ŻYWOTY  ŚWIĘTYCH   PAŃSKICH  -   27. L U T E G O

27. Lutego


Święty Leander, arcybiskup z Sewili

(516-596)

sw-leander

   Urodził się Leander w Kartagena, mieście hiszpańskim, z rodziców bardzo dostojnego rodu. Brat jego św. Fulgenty był biskupem w Ecyja, a drugi brat Izydor został po Leandrze następcą na biskupiej stolicy sewilskiej. Siostra Florentyna poświęciła się życiu zakonnemu. Podobnie i Leander wychowany w bojaźni Bożej usunął się do zacisza klasztornego Benedyktynów, gdzie spędził kilka lat zdala od niebezpiecznych ponęt świata. Zajaśniał tak bardzo cnotami i nauką, sumiennością obowiązków i bystrością rozumu, że przy nadarzającej się sposobności powołany został na stolicę arcybiskupią w Sewili.
   Była wówczas Hiszpania pod panowaniem Gotów; z Languedoc posunęli się do Hiszpanii, gdzie założyli około r. 470 państwo Wizygotów, kiedy we Włoszech rozwinęło się pod Teodorykiem państwo Gotów wschodnich. Wizygoci wyznawali herezyą aryanizmu od dwustu prawie lat, a w czasie biskupich rządów Leandra rządy państwa spoczywały w ręku Leowigilda, wielkiego nieprzyjaciela katolicyzmu. Gorliwości Leandra zawdzięczać należy ustępowanie herezyi aryańskiej, a powolny ale stały rozkwit prawdziwej nauki Jezusa.
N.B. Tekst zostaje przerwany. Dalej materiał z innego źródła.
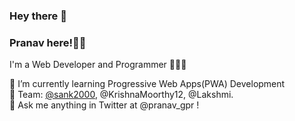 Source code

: ### Hey there 👋

### Pranav here!🧑🏻

 I'm a Web Developer and Programmer 👨🏻‍💻

 🌱 I’m currently learning Progressive Web Apps(PWA) Development <br>
 👯 Team: <a href="#">@sank2000</a>, @KrishnaMoorthy12, @Lakshmi. <br>
 💬 Ask me anything in Twitter at @pranav_gpr !
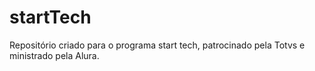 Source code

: # startTech
 Repositório criado para o programa start tech, patrocinado pela Totvs e ministrado pela Alura.
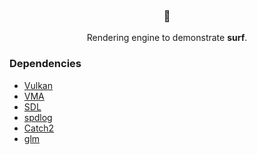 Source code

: <h3 align="center">🌊</h3>
<p align="center">Rendering engine to demonstrate <b>surf</b>.</p>

### Dependencies
* [Vulkan](https://www.vulkan.org/)
* [VMA](https://gpuopen.com/vulkan-memory-allocator/)
* [SDL](https://www.libsdl.org/)
* [spdlog](https://github.com/gabime/spdlog)
* [Catch2](https://github.com/catchorg/Catch2)
* [glm](https://github.com/g-truc/glm)
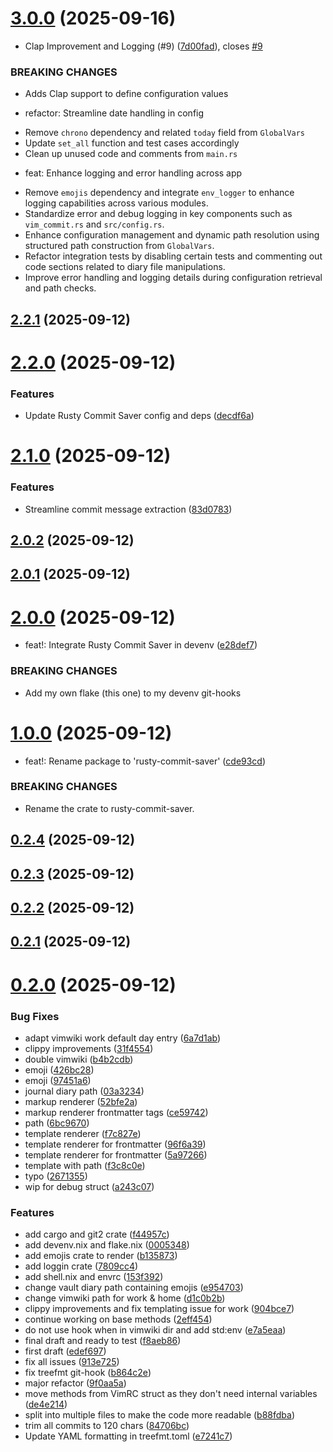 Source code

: # [3.0.0](https://github.com/chess-seventh/rusty-commit-saver/compare/v2.2.1...v3.0.0) (2025-09-16)


* Clap Improvement and Logging (#9) ([7d00fad](https://github.com/chess-seventh/rusty-commit-saver/commit/7d00fad9a0be2a76babdfef92a11506a8ba2bba8)), closes [#9](https://github.com/chess-seventh/rusty-commit-saver/issues/9)


### BREAKING CHANGES

* Adds Clap support to define configuration values

* refactor: Streamline date handling in config

- Remove `chrono` dependency and related `today` field from `GlobalVars`
- Update `set_all` function and test cases accordingly
- Clean up unused code and comments from `main.rs`

* feat: Enhance logging and error handling across app

- Remove `emojis` dependency and integrate `env_logger` to enhance
  logging capabilities across various modules.
- Standardize error and debug logging in key components such as
  `vim_commit.rs` and `src/config.rs`.
- Enhance configuration management and dynamic path resolution using
  structured path construction from `GlobalVars`.
- Refactor integration tests by disabling certain tests and commenting
  out code sections related to diary file manipulations.
- Improve error handling and logging details during configuration
  retrieval and path checks.



## [2.2.1](https://github.com/chess-seventh/rusty-commit-saver/compare/v2.2.0...v2.2.1) (2025-09-12)



# [2.2.0](https://github.com/chess-seventh/rusty-commit-saver/compare/v2.1.0...v2.2.0) (2025-09-12)


### Features

* Update Rusty Commit Saver config and deps ([decdf6a](https://github.com/chess-seventh/rusty-commit-saver/commit/decdf6a826e63c88dd5d3ca68cdc8fd123db7ee1))



# [2.1.0](https://github.com/chess-seventh/rusty-commit-saver/compare/v2.0.2...v2.1.0) (2025-09-12)


### Features

* Streamline commit message extraction ([83d0783](https://github.com/chess-seventh/rusty-commit-saver/commit/83d0783263d802149e97b1b0665324c0427bb2a8))



## [2.0.2](https://github.com/chess-seventh/rusty-commit-saver/compare/v2.0.1...v2.0.2) (2025-09-12)



## [2.0.1](https://github.com/chess-seventh/rusty-commit-saver/compare/v2.0.0...v2.0.1) (2025-09-12)



# [2.0.0](https://github.com/chess-seventh/rusty-commit-saver/compare/v1.0.0...v2.0.0) (2025-09-12)


* feat!: Integrate Rusty Commit Saver in devenv ([e28def7](https://github.com/chess-seventh/rusty-commit-saver/commit/e28def7bad46af8db27b70e4912eb72717718517))


### BREAKING CHANGES

* Add my own flake (this one) to my devenv git-hooks



# [1.0.0](https://github.com/chess-seventh/rusty-commit-saver/compare/v0.2.4...v1.0.0) (2025-09-12)


* feat!: Rename package to 'rusty-commit-saver' ([cde93cd](https://github.com/chess-seventh/rusty-commit-saver/commit/cde93cd0c6ac6d00fc5345d951a07c88fa33f1f2))


### BREAKING CHANGES

* Rename the crate to rusty-commit-saver.



## [0.2.4](https://github.com/chess-seventh/rusty-commit-saver/compare/v0.2.3...v0.2.4) (2025-09-12)



## [0.2.3](https://github.com/chess-seventh/rusty-commit-saver/compare/v0.2.2...v0.2.3) (2025-09-12)



## [0.2.2](https://github.com/chess-seventh/rusty-commit-saver/compare/v0.2.1...v0.2.2) (2025-09-12)



## [0.2.1](https://github.com/chess-seventh/rusty-commit-saver/compare/v0.2.0...v0.2.1) (2025-09-12)



# [0.2.0](https://github.com/chess-seventh/rusty-commit-saver/compare/f44957ce49a7978a846b04b170bddef9c96f75ed...v0.2.0) (2025-09-12)


### Bug Fixes

* adapt vimwiki work default day entry ([6a7d1ab](https://github.com/chess-seventh/rusty-commit-saver/commit/6a7d1ab63e7b0e91638a5b1ef83f9229e641df10))
* clippy improvements ([31f4554](https://github.com/chess-seventh/rusty-commit-saver/commit/31f4554c968d7d236d794481054e41be73638031))
* double vimwiki ([b4b2cdb](https://github.com/chess-seventh/rusty-commit-saver/commit/b4b2cdb4d9a8f772c636b205bd292518b72db992))
* emoji ([426bc28](https://github.com/chess-seventh/rusty-commit-saver/commit/426bc28814c3c6d8e6d091ff7ee6ff28895f3f17))
* emoji ([97451a6](https://github.com/chess-seventh/rusty-commit-saver/commit/97451a69ad57cbe8902b940eb36004f85cf0aa6a))
* journal diary path ([03a3234](https://github.com/chess-seventh/rusty-commit-saver/commit/03a3234883d9e209754931bc238d02b4860d85f2))
* markup renderer ([52bfe2a](https://github.com/chess-seventh/rusty-commit-saver/commit/52bfe2ad05bb2b2154b5379a7253939b0c68f10a))
* markup renderer frontmatter tags ([ce59742](https://github.com/chess-seventh/rusty-commit-saver/commit/ce597423a309d54f09d12206a0e4c06f4ec9609b))
* path ([6bc9670](https://github.com/chess-seventh/rusty-commit-saver/commit/6bc9670f0883ed746ec232b8ac77a6089569d0ca))
* template renderer ([f7c827e](https://github.com/chess-seventh/rusty-commit-saver/commit/f7c827ee6b6df5047ce6c28189f4c0d4758957b7))
* template renderer for frontmatter ([96f6a39](https://github.com/chess-seventh/rusty-commit-saver/commit/96f6a3929475a4a84bd6cec5ad4ff5fef455f0d3))
* template renderer for frontmatter ([5a97266](https://github.com/chess-seventh/rusty-commit-saver/commit/5a972665dab0451d90cd3bbe14a7d1b0cf4582e3))
* template with path ([f3c8c0e](https://github.com/chess-seventh/rusty-commit-saver/commit/f3c8c0e03c87c28ecd0de54920309cac77a5ef00))
* typo ([2671355](https://github.com/chess-seventh/rusty-commit-saver/commit/26713553523eb584f182340c403ccba139bbf2c4))
* wip for debug struct ([a243c07](https://github.com/chess-seventh/rusty-commit-saver/commit/a243c07286054580be2e5e15db96903eb9909921))


### Features

* add cargo and git2 crate ([f44957c](https://github.com/chess-seventh/rusty-commit-saver/commit/f44957ce49a7978a846b04b170bddef9c96f75ed))
* add devenv.nix and flake.nix ([0005348](https://github.com/chess-seventh/rusty-commit-saver/commit/0005348563f48c62760032b179be6554ada2de92))
* add emojis crate to render ([b135873](https://github.com/chess-seventh/rusty-commit-saver/commit/b135873a71be3d3d683aff35a8e915085e3b641b))
* add loggin crate ([7809cc4](https://github.com/chess-seventh/rusty-commit-saver/commit/7809cc416584bbd5a0c0583e1424d75b9e85db0b))
* add shell.nix and envrc ([153f392](https://github.com/chess-seventh/rusty-commit-saver/commit/153f392f4d954cdd01fee58e50204956e8e8ecfd))
* change vault diary path containing emojis ([e954703](https://github.com/chess-seventh/rusty-commit-saver/commit/e954703b04a1932b136b09b7c4299719b2361ad1))
* change vimwiki path for work & home ([d1c0b2b](https://github.com/chess-seventh/rusty-commit-saver/commit/d1c0b2b58d97162749ade8275ba0c6e0a339c995))
* clippy improvements and fix templating issue for work ([904bce7](https://github.com/chess-seventh/rusty-commit-saver/commit/904bce72cd37017c7bff999ef78a55700a4ee0ec))
* continue working on base methods ([2eff454](https://github.com/chess-seventh/rusty-commit-saver/commit/2eff4543cbce511573e870fd671c8417e63372c9))
* do not use hook when in vimwiki dir and add std:env ([e7a5eaa](https://github.com/chess-seventh/rusty-commit-saver/commit/e7a5eaa2db2aca87a9212f16a13770eb76ef85e1))
* final draft and ready to test ([f8aeb86](https://github.com/chess-seventh/rusty-commit-saver/commit/f8aeb86f4c1322fcd67ea376fe7c524eb0b659bc))
* first draft ([edef697](https://github.com/chess-seventh/rusty-commit-saver/commit/edef6973077e7fa89c34d042b539a1c4248fd19b))
* fix all issues ([913e725](https://github.com/chess-seventh/rusty-commit-saver/commit/913e725a7dcf68bddc62bff801391d6fe2d1110e))
* fix treefmt git-hook ([b864c2e](https://github.com/chess-seventh/rusty-commit-saver/commit/b864c2e268968358fb9f87b20ddb164375ac9a74))
* major refactor ([9f0aa5a](https://github.com/chess-seventh/rusty-commit-saver/commit/9f0aa5af94bd6fd60ab3901290d8319114f035d0))
* move methods from VimRC struct as they don't need internal variables ([de4e214](https://github.com/chess-seventh/rusty-commit-saver/commit/de4e214e19956ecbbed0375dda7707c56ef2605e))
* split into multiple files to make the code more readable ([b88fdba](https://github.com/chess-seventh/rusty-commit-saver/commit/b88fdba9139384c43dcef2771339c8a5fb8e96c2))
* trim all commits to 120 chars ([84706bc](https://github.com/chess-seventh/rusty-commit-saver/commit/84706bc3e33e1686c5a0a14810bb3d11d320fdb4))
* Update YAML formatting in treefmt.toml ([e7241c7](https://github.com/chess-seventh/rusty-commit-saver/commit/e7241c78e9dcce6a8b7c31297cadeefe95a461f9))



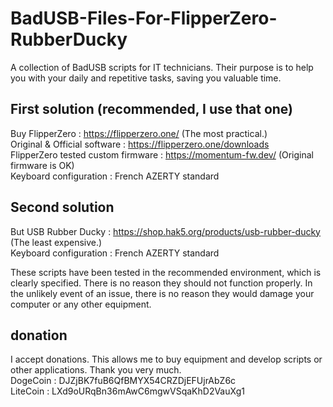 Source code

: # BadUSB-Files-For-FlipperZero-RubberDucky
A collection of BadUSB scripts for IT technicians. Their purpose is to help you with your daily and repetitive tasks, saving you valuable time.

## First solution (recommended, I use that one)
Buy FlipperZero : https://flipperzero.one/ (The most practical.)  
Original & Official software : https://flipperzero.one/downloads  
FlipperZero tested custom firmware : https://momentum-fw.dev/ (Original firmware is OK)  
Keyboard configuration : French AZERTY standard

## Second solution
But USB Rubber Ducky : https://shop.hak5.org/products/usb-rubber-ducky (The least expensive.)  
Keyboard configuration : French AZERTY standard

These scripts have been tested in the recommended environment, which is clearly specified. There is no reason they should not function properly. In the unlikely event of an issue, there is no reason they would damage your computer or any other equipment.  

## donation
I accept donations. This allows me to buy equipment and develop scripts or other applications. Thank you very much.  
DogeCoin : DJZjBK7fuB6QfBMYX54CRZDjEFUjrAbZ6c  
LiteCoin : LXd9oURqBn36mAwC6mgwVSqaKhD2VauXg1 
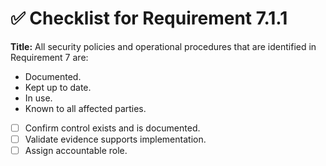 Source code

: # ✅ Checklist for Requirement 7.1.1

**Title:** All security policies and operational procedures that are identified in Requirement 7 are:
- Documented. 
- Kept up to date. 
- In use. 
- Known to all affected parties.

- [ ] Confirm control exists and is documented.
- [ ] Validate evidence supports implementation.
- [ ] Assign accountable role.
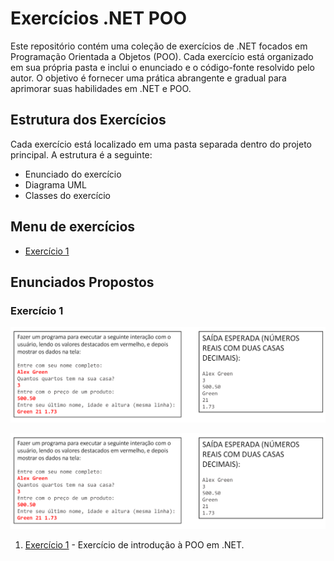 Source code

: # Exercícios .NET POO

Este repositório contém uma coleção de exercícios de .NET focados em Programação Orientada a Objetos (POO). Cada exercício está organizado em sua própria pasta e inclui o enunciado e o código-fonte resolvido pelo autor. O objetivo é fornecer uma prática abrangente e gradual para aprimorar suas habilidades em .NET e POO.

## Estrutura dos Exercícios

Cada exercício está localizado em uma pasta separada dentro do projeto principal. A estrutura é a seguinte:

* Enunciado do exercício
* Diagrama UML
* Classes do exercício

## Menu de exercícios 

* [Exercício 1](#exercício-1)


## Enunciados Propostos 

### Exercício 1

![Enunciado do Exercício 1](./Image/exe1.png)

![Diagrama do Exercício 1](./Image/exe1.png)

1. [Exercício 1](./ConsoleApp1/ExercicioAula1.cs) - Exercício de introdução à POO em .NET.

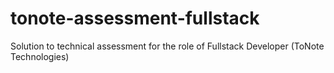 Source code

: # tonote-assessment-fullstack
Solution to technical assessment for the role of Fullstack Developer (ToNote Technologies)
Ta sama wszakże gorliwość sciągnęła na biskupa zacięty gniew króla, który pogodzić się nie mógł z myślą, że nawet syn jego i następca przyszły imieniem Hermenegild uległ Leandrowi i porzucił błędy aryanizmu. Stąd to poszło, że Leander wywołany z kraju musiał opuścić swoją stolicę biskupią; że nadto Hermenegild skazany został przez okrutnego ojca na śmierć, bo nie chciał przyjąć Komunii św. z rąk aryańskiego biskupa.
   Z wygnania swego Leander dalej obowiązki swe spełniał w listach i pismach przesyłanych wiernym swej dyecezyi. Większa część tych listów zajmuje się wywodami nad fałszywością nauki aryańskiej, która twierdziła, że Jezus Chrystus nie był prawdziwym Bogiem. Tymczasem Opatrzność Boża gotowała powrót biskupa do swej stolicy. Śmierć Hermenegilda nie dawała spokoju Leowigildowi; wyrzuty sumienia sprawiły, że r.587 przynajmniej Leandra z wygnania powołał znowu do Sewili, a kiedy śmiertelna choroba powaliła go na łoże, polecił biskupowi, aby drugiego syna Rekareda w katolickiem wychował usposobieniu. Do zmiany takiej w zapatrywaniach umierającego króla nie mało się przyczyniły cuda, jakie działy się przy grobie książęcego syna, zmarłego za wiarę prawdziwą. Spodziewać się było można, że i sam Leowigild zechce zostać katolikiem, ale obawa przed rozruchami aryańskich swych poddanych, słabość charakteru nie pozwoliły mu na taki krok stanowczy; umarł aryaninem.
   Natomiast Rekared gorliwym został katolikiem; powołanych do siebie biskupów aryańskich przekonał o prawdziwości katolicyzmu nie tak majestatem królewskim jak swymi wywodami pełnymi mądrości i namaszczenia. To też wielka część aryanów za takim przykładem porzuciła dotychczasowe błędy. Nie małą zasługą w zjednaniu aryanów dla Kościoła katolickiego zdobył sobie sam Leander, a wyraźnem uznaniem tej zasługi było pismo papieża Grzegorza Wielkiego, który nawrócenie aryanów nazywa wprost cudem z woli Bożej przez ludzi zdziałanym. Szczytem działalności Leandra przeciw aryanizmowi był synod w Toledo z r. 588, bo na tym synodzie dokonało się ostateczne pozyskanie zwolenników Aryusza dla Chrystusa.
   Zasługi Leandra szukać należy i na innych jeszcze polach życia kościelnego. Szczególniejszą bowiem troską otoczył życie zakonne; w tej sprawie skreślił pismo do swej siostry Florentyny, w którem wspaniałe daje nauki o pogardzie świata i o koniecznem zamiłowaniu modlitwy. Leandrowi też przypisują uporządkowanie ceremonii kościoła hiszpańskiego czyli liturgii. Pierwotną bowiem liturgią Hiszpanii była najprawdopodobniej liturgia rzymska z zachodu: lud Gotów wprowadził obrządki wschodu na podstawie przepisów biskupa Wulfili. Leander miał stworzyć z dwóch tych obrządków przy uwzględnieniu liturgii galikańskiej nowy obrządek, udoskonalony później przez Izydora i Ildefonsa. Liturgia ta dostała nazwę mozarabskiej od czasów, kiedy Arabowie zawładnęli Hiszpanią. Istniała do dwunastego wieku, poczem uległa wpływom liturgii rzymskiej. Opiece kardynała Ximenesa na przełomie wieku 15. i 16. zawdzięczamy, że dotąd jeszcze się zachowała w katedrze w Toledo.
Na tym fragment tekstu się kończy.